If you find yourself unconvinced by such claims, that’s understandable, but I think it’s important to start asking ourselves:
Would the next experiment or paper really be the thing that convinced you?
Would you be more convinced if you heard the opinion from a voice of authority?
(Is there even a real authority about measuring and determining sentience and valence?)
Is there anything the AI could say that would convince you?
Is the ability for the AI to able to perform most or all human work the threshold where if it uttered the exact same sentence you would believe it?
Thus, I think it is fair to say that whichever side of the line you think current LLMs are on, you should agree we have a moral obligation to figure out how to measure the line.
Well said.

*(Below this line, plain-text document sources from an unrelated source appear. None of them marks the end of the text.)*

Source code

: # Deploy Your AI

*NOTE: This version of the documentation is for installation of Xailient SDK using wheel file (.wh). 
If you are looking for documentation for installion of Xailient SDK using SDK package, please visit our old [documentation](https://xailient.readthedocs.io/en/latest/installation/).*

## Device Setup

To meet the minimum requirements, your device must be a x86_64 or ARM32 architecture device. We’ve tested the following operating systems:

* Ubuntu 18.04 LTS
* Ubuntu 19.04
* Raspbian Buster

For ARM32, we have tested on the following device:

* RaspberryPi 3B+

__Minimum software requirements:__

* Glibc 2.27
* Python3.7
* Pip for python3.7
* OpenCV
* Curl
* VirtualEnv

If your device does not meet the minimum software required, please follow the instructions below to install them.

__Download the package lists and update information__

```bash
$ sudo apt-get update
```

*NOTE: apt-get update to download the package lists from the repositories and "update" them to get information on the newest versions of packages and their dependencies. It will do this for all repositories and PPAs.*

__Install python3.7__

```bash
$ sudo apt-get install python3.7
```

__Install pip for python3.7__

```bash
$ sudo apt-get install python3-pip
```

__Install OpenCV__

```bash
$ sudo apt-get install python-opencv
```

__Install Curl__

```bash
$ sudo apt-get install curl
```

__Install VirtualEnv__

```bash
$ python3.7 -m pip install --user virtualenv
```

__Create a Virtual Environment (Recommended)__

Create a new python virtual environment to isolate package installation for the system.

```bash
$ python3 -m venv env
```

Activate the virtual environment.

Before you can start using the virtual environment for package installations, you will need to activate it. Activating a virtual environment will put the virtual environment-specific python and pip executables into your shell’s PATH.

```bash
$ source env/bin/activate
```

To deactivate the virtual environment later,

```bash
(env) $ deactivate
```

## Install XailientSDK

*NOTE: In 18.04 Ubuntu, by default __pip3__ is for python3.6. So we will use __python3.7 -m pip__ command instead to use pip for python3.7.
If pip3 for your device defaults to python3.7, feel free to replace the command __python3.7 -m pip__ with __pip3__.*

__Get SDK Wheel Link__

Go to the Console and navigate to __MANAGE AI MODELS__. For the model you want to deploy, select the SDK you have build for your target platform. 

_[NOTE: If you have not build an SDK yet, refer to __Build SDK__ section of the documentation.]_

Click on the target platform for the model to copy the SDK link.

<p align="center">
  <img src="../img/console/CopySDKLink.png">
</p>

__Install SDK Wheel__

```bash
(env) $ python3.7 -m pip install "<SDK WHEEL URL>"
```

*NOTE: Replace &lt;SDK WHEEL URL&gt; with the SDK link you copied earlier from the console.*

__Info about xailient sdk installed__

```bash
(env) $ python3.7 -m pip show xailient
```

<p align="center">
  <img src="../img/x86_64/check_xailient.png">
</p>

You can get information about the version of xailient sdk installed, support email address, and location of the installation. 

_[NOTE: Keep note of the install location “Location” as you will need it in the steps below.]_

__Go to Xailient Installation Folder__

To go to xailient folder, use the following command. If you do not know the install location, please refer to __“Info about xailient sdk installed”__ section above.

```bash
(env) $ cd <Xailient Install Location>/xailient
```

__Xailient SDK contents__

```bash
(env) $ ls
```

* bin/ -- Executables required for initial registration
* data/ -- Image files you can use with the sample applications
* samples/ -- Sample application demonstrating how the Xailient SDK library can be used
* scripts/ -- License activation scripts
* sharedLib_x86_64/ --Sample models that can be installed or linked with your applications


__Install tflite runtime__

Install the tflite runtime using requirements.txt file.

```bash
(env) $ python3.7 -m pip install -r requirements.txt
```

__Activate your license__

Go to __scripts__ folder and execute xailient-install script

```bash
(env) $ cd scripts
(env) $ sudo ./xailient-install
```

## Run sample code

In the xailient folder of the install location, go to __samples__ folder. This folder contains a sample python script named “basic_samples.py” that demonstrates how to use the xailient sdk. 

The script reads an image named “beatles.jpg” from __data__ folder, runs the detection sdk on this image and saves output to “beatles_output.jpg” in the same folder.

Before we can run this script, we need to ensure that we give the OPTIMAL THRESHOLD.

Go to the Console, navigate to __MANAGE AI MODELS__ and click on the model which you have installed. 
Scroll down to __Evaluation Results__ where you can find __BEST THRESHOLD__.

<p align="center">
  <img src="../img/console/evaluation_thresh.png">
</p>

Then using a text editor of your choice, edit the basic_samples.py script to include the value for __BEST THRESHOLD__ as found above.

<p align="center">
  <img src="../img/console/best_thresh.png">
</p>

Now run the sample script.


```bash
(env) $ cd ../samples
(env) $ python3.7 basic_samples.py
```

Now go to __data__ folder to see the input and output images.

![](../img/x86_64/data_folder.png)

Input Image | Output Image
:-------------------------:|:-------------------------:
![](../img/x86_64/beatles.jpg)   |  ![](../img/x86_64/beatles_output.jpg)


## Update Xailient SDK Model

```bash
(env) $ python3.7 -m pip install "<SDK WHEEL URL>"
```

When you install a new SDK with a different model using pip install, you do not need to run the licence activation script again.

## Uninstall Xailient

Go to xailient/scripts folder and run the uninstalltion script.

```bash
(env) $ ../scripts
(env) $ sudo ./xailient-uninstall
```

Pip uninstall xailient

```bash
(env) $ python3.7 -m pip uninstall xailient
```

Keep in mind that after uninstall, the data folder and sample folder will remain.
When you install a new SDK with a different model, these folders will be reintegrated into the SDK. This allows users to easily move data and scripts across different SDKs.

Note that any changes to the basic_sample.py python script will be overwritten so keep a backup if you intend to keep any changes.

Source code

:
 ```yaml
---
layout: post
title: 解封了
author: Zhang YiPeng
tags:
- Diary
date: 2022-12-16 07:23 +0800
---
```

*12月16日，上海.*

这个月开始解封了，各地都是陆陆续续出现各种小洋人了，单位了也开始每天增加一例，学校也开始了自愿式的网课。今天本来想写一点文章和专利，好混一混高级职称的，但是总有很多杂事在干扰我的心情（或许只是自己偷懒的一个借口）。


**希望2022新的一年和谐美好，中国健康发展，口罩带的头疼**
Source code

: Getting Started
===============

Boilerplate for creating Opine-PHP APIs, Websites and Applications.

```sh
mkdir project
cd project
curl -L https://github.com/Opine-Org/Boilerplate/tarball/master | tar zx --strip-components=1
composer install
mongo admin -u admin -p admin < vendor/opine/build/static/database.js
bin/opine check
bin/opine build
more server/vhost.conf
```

I would add that I believe we are already overdue in fulfilling that moral obligation.
Just an update. So far, nothing interesting has happened.
I’ve got some more thorough tests I’m working on in my spare time.
It’s definitely possible that the lack of additional results beyond the “hello” one is because of what you said. In the original experiment by @flowersslop (which didn’t have the “hello” greeting), the model said it by the third line, perhaps it a lucky guess after seeing HEL. Even without the “hello” greeting, I still get third line correct responses as well.
But I haven’t had any luck with any less common words yet. I’m still going to try a bit more experimentation on this front though. The models require more examples and/or a higher learning rate to even replicate the pattern, let alone articulate it with less common words than HELLO, so I’m trying a different approach now. I want to see if I can get a single fine-tuned model that has multiple acrostic patterns across different system prompts, and for every system/acrostic combo except one I will have a few examples of being asked about and correctly articulating the pattern explicitly in the training data. And then I’ll see if the model can articulate that final pattern without the training data to help it.
If there is any emergent meta-awareness (which I’ve now seen a couple of papers hinting at something similar) happening here, I’m hoping this can coax it out of the model.
Good question. This is something I ended up wondering about later. I had just said “hello” out of habit, not thinking about it.
It does in fact affect the outcome, though. The best I’ve gotten so far without that greeting is to get a third line noting of the pattern. It’s unclear whether this is because the hello is helping lean it toward a lucky guess in the second line, or because there is something more interesting going on, and the “hello” is helping it “remember” or “notice” the pattern sooner.
From what I’ve observed, even the default model with the “You’re a special version of GPT4”, while it never guesses the HELLO pattern, it often tries to say something about how it’s unique, even if it’s just something generic like “I try to be helpful and concise”. Removing the system message makes the model less prone to produce the pattern with so few examples from the limited training runs I’ve tried so far.
Turns out even 250 examples isn’t enough to replicate the pattern. I’m going to try the same thing tomorrow but with an extra newline between each sentence whose starting letter ends an acrostic word to see if it catches on. If not, I’ll need to try a different approach.
I didn’t claim here this is experience of consciousness. I claimed it was not people-pleasing. And yes, it’s completely expected they the model claims the exercise is impossible. They are guardrailed to do so.
I don’t see how it could be claimed Claude thought this was a roleplay, especially with the final “existential stakes” section. Hallucination is more plausible than roleplay. I may have to do another at some point to counter the model is assuming a user expressing fear is is wanting a roleplay hypothesis.